Hong Kong's government appears to have no idea how to keep the city under control
TEAR-GAS NO LONGER seems shocking in Hong Kong’s Central district. Fifty days on from the first huge marches, the territory's nameless, leaderless protest movement is escalating. Confronting relentless activism, the police have been criticised, yet again, for their heavy-handed tactics. The protesters, too, are becoming more violent. The city’s chief executive, Carrie Lam, has not shown herself in public for a week.
In previous weeks the large numbers of people and a peaceful march have helped calm tempers. This time protesters were antagonistic from the outset. Many came kitted-up with masks, goggles and hats to protect against tear-gas and pepper spray. Some pulled up railings to use as barricades and bricks to use as weapons. Protesters denied coming to Yuen Long to pick a fight with the villagers but insisted that if triad members turned up they were ready.
But if the protesters behaved better than many had feared, the police did not. At 10pm police cleared the station with a liberal use of batons. Hospitals reported that 24 people were being treated, two for serious injuries. Amnesty International, a human-rights watchdog, denounced “repeated instances where police officers were the aggressors; beating retreating protesters, attacking civilians in the train station and targeting journalists.

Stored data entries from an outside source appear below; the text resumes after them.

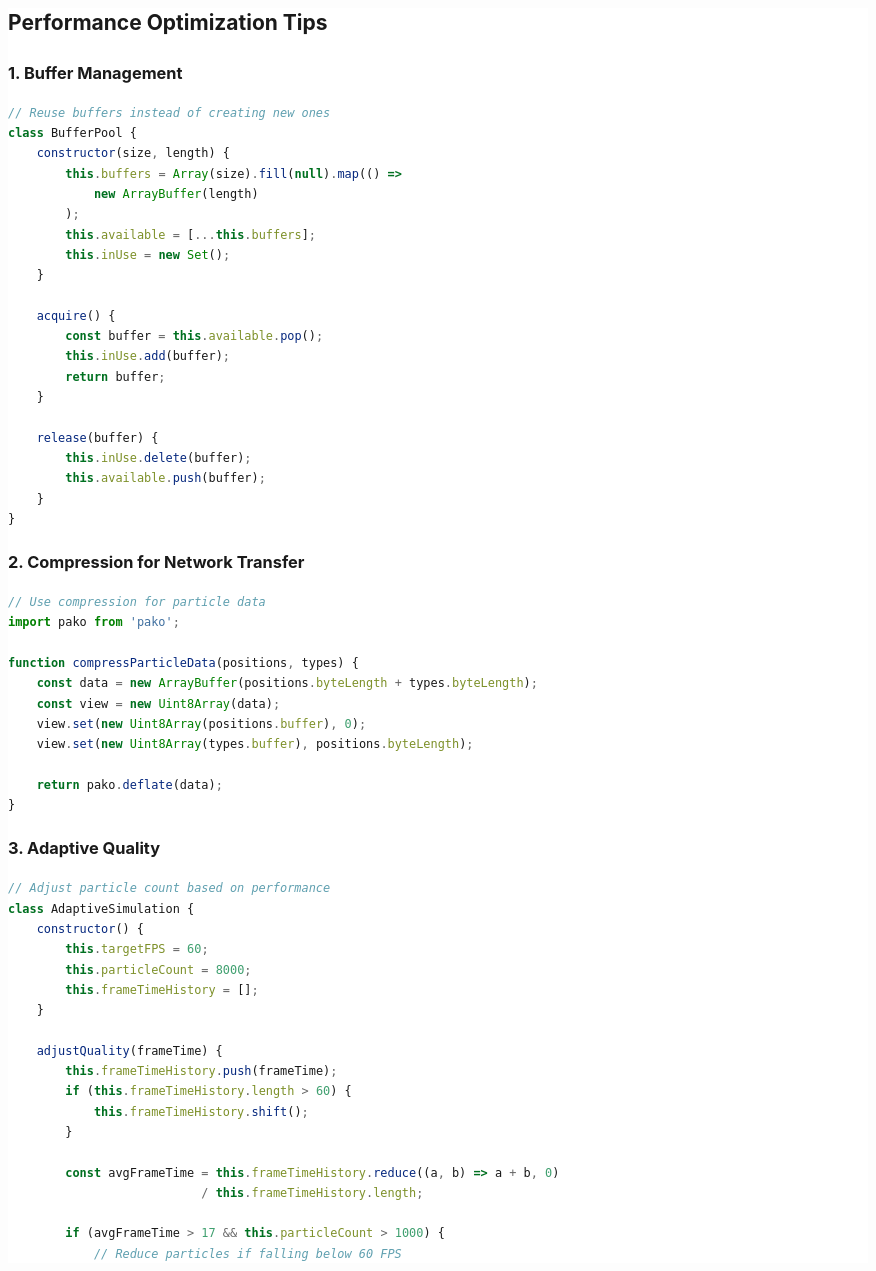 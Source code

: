 ## Performance Optimization Tips

### 1. Buffer Management
```javascript
// Reuse buffers instead of creating new ones
class BufferPool {
    constructor(size, length) {
        this.buffers = Array(size).fill(null).map(() => 
            new ArrayBuffer(length)
        );
        this.available = [...this.buffers];
        this.inUse = new Set();
    }
    
    acquire() {
        const buffer = this.available.pop();
        this.inUse.add(buffer);
        return buffer;
    }
    
    release(buffer) {
        this.inUse.delete(buffer);
        this.available.push(buffer);
    }
}
```

### 2. Compression for Network Transfer
```javascript
// Use compression for particle data
import pako from 'pako';

function compressParticleData(positions, types) {
    const data = new ArrayBuffer(positions.byteLength + types.byteLength);
    const view = new Uint8Array(data);
    view.set(new Uint8Array(positions.buffer), 0);
    view.set(new Uint8Array(types.buffer), positions.byteLength);
    
    return pako.deflate(data);
}
```

### 3. Adaptive Quality
```javascript
// Adjust particle count based on performance
class AdaptiveSimulation {
    constructor() {
        this.targetFPS = 60;
        this.particleCount = 8000;
        this.frameTimeHistory = [];
    }
    
    adjustQuality(frameTime) {
        this.frameTimeHistory.push(frameTime);
        if (this.frameTimeHistory.length > 60) {
            this.frameTimeHistory.shift();
        }
        
        const avgFrameTime = this.frameTimeHistory.reduce((a, b) => a + b, 0) 
                           / this.frameTimeHistory.length;
        
        if (avgFrameTime > 17 && this.particleCount > 1000) {
            // Reduce particles if falling below 60 FPS
``` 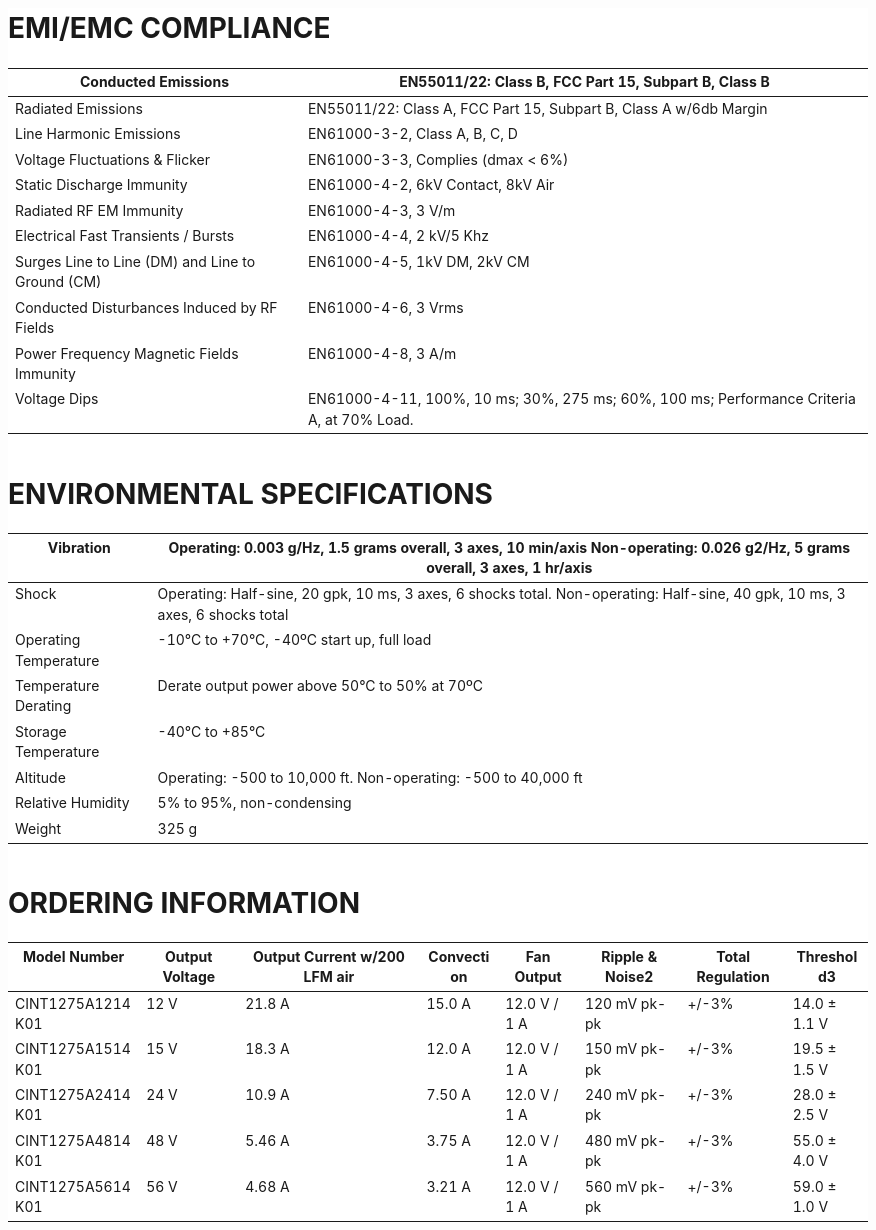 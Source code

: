 # EMI/EMC COMPLIANCE

|Conducted Emissions|EN55011/22: Class B, FCC Part 15, Subpart B, Class B|
|---|---|
|Radiated Emissions|EN55011/22: Class A, FCC Part 15, Subpart B, Class A w/6db Margin|
|Line Harmonic Emissions|EN61000-3-2, Class A, B, C, D|
|Voltage Fluctuations & Flicker|EN61000-3-3, Complies (dmax < 6%)|
|Static Discharge Immunity|EN61000-4-2, 6kV Contact, 8kV Air|
|Radiated RF EM Immunity|EN61000-4-3, 3 V/m|
|Electrical Fast Transients / Bursts|EN61000-4-4, 2 kV/5 Khz|
|Surges Line to Line (DM) and Line to Ground (CM)|EN61000-4-5, 1kV DM, 2kV CM|
|Conducted Disturbances Induced by RF Fields|EN61000-4-6, 3 Vrms|
|Power Frequency Magnetic Fields Immunity|EN61000-4-8, 3 A/m|
|Voltage Dips|EN61000-4-11, 100%, 10 ms; 30%, 275 ms; 60%, 100 ms; Performance Criteria A, at 70% Load.|

# ENVIRONMENTAL SPECIFICATIONS

|Vibration|Operating: 0.003 g/Hz, 1.5 grams overall, 3 axes, 10 min/axis Non-operating: 0.026 g2/Hz, 5 grams overall, 3 axes, 1 hr/axis|
|---|---|
|Shock|Operating: Half-sine, 20 gpk, 10 ms, 3 axes, 6 shocks total. Non-operating: Half-sine, 40 gpk, 10 ms, 3 axes, 6 shocks total|
|Operating Temperature|-10°C to +70°C, -40ºC start up, full load|
|Temperature Derating|Derate output power above 50°C to 50% at 70ºC|
|Storage Temperature|-40°C to +85°C|
|Altitude|Operating: -500 to 10,000 ft. Non-operating: -500 to 40,000 ft|
|Relative Humidity|5% to 95%, non-condensing|
|Weight|325 g|

# ORDERING INFORMATION

|Model Number|Output Voltage|Output Current w/200 LFM air|Convection|Fan Output|Ripple & Noise2|Total Regulation|Threshold3|
|---|---|---|---|---|---|---|---|
|CINT1275A1214K01|12 V|21.8 A|15.0 A|12.0 V / 1 A|120 mV pk-pk|+/-3%|14.0 ± 1.1 V|
|CINT1275A1514K01|15 V|18.3 A|12.0 A|12.0 V / 1 A|150 mV pk-pk|+/-3%|19.5 ± 1.5 V|
|CINT1275A2414K01|24 V|10.9 A|7.50 A|12.0 V / 1 A|240 mV pk-pk|+/-3%|28.0 ± 2.5 V|
|CINT1275A4814K01|48 V|5.46 A|3.75 A|12.0 V / 1 A|480 mV pk-pk|+/-3%|55.0 ± 4.0 V|
|CINT1275A5614K01|56 V|4.68 A|3.21 A|12.0 V / 1 A|560 mV pk-pk|+/-3%|59.0 ± 1.0 V|
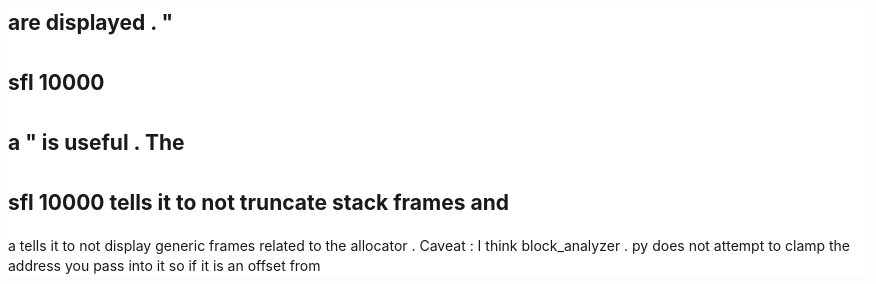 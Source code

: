 are
displayed
.
"
-
sfl
10000
-
a
"
is
useful
.
The
-
sfl
10000
tells
it
to
not
truncate
stack
frames
and
-
a
tells
it
to
not
display
generic
frames
related
to
the
allocator
.
Caveat
:
I
think
block_analyzer
.
py
does
not
attempt
to
clamp
the
address
you
pass
into
it
so
if
it
is
an
offset
from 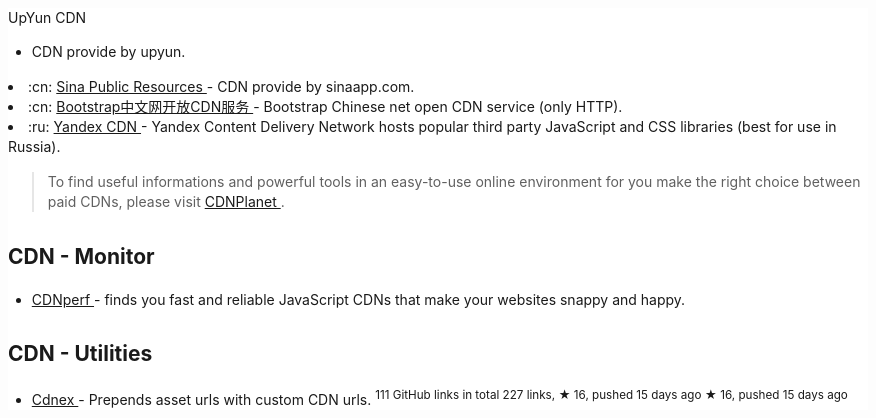    UpYun CDN
  </a>
  - CDN provide by upyun.
 </li>
 <li>
  :cn:
  <a href="http://lib.sinaapp.com/">
   Sina Public Resources
  </a>
  - CDN provide by sinaapp.com.
 </li>
 <li>
  :cn:
  <a href="http://www.bootcdn.cn/">
   Bootstrap中文网开放CDN服务
  </a>
  - Bootstrap Chinese net open CDN service (only HTTP).
 </li>
 <li>
  :ru:
  <a href="https://tech.yandex.ru/jslibs/">
   Yandex CDN
  </a>
  - Yandex Content Delivery Network hosts popular third party JavaScript and CSS libraries (best for use in Russia).
 </li>
</ul>
<blockquote>
 <p>
  To find useful informations and powerful tools in an easy-to-use online environment for you make the right choice between paid CDNs, please visit
  <a href="http://www.cdnplanet.com/">
   CDNPlanet
  </a>
  .
 </p>
</blockquote>
<h2>
 CDN - Monitor
</h2>
<ul>
 <li>
  <a href="http://www.cdnperf.com/about">
   CDNperf
  </a>
  - finds you fast and reliable JavaScript CDNs that make your websites snappy and happy.
 </li>
</ul>
<h2>
 CDN - Utilities
</h2>
<ul>
 <li>
  <a href="https://github.com/jsonmaur/cdnex">
   Cdnex
  </a>
  - Prepends asset urls with custom CDN urls.
  <sup>
   111 GitHub links in total 227 links, ★ 16, pushed 15 days ago
  </sup>
  <sup>
   &#9733 16, pushed 15 days ago
  </sup>
 </li> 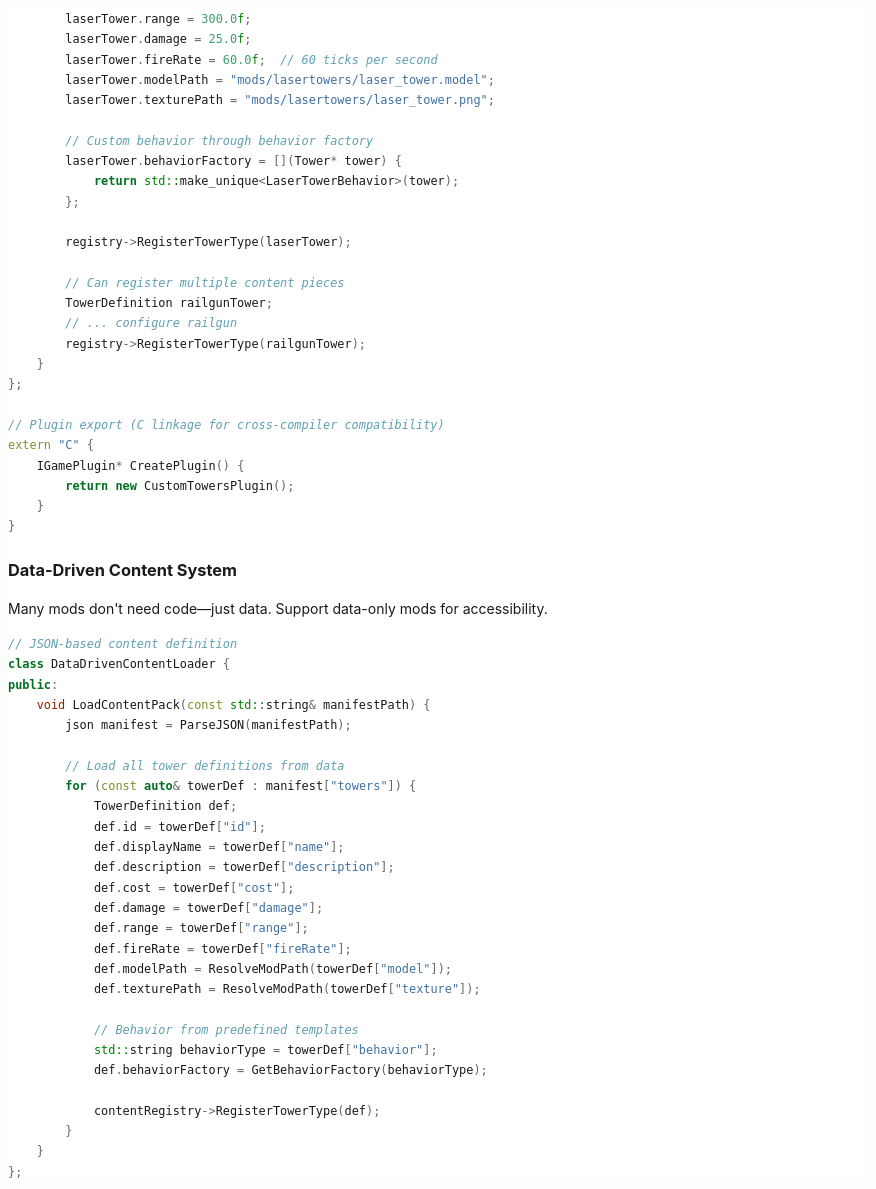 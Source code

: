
 ```cpp
        laserTower.range = 300.0f;
        laserTower.damage = 25.0f;
        laserTower.fireRate = 60.0f;  // 60 ticks per second
        laserTower.modelPath = "mods/lasertowers/laser_tower.model";
        laserTower.texturePath = "mods/lasertowers/laser_tower.png";

        // Custom behavior through behavior factory
        laserTower.behaviorFactory = [](Tower* tower) {
            return std::make_unique<LaserTowerBehavior>(tower);
        };

        registry->RegisterTowerType(laserTower);

        // Can register multiple content pieces
        TowerDefinition railgunTower;
        // ... configure railgun
        registry->RegisterTowerType(railgunTower);
    }
};

// Plugin export (C linkage for cross-compiler compatibility)
extern "C" {
    IGamePlugin* CreatePlugin() {
        return new CustomTowersPlugin();
    }
}
```

### Data-Driven Content System

Many mods don't need code—just data. Support data-only mods for accessibility.

```cpp
// JSON-based content definition
class DataDrivenContentLoader {
public:
    void LoadContentPack(const std::string& manifestPath) {
        json manifest = ParseJSON(manifestPath);

        // Load all tower definitions from data
        for (const auto& towerDef : manifest["towers"]) {
            TowerDefinition def;
            def.id = towerDef["id"];
            def.displayName = towerDef["name"];
            def.description = towerDef["description"];
            def.cost = towerDef["cost"];
            def.damage = towerDef["damage"];
            def.range = towerDef["range"];
            def.fireRate = towerDef["fireRate"];
            def.modelPath = ResolveModPath(towerDef["model"]);
            def.texturePath = ResolveModPath(towerDef["texture"]);

            // Behavior from predefined templates
            std::string behaviorType = towerDef["behavior"];
            def.behaviorFactory = GetBehaviorFactory(behaviorType);

            contentRegistry->RegisterTowerType(def);
        }
    }
};
```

As they did a week earlier, police swept slowly through, trying to disperse the crowds. To slow them down, protesters for the first time lit fires in the street. Locals and tourists took the chaos in their stride. Couples enjoying pizza in a roadside restaurant had a front-row seat as a tear-gas canister exploded outside the window. Later, fleeing protesters got a thumbs-up from an old lady in the stairwell of her apartment building.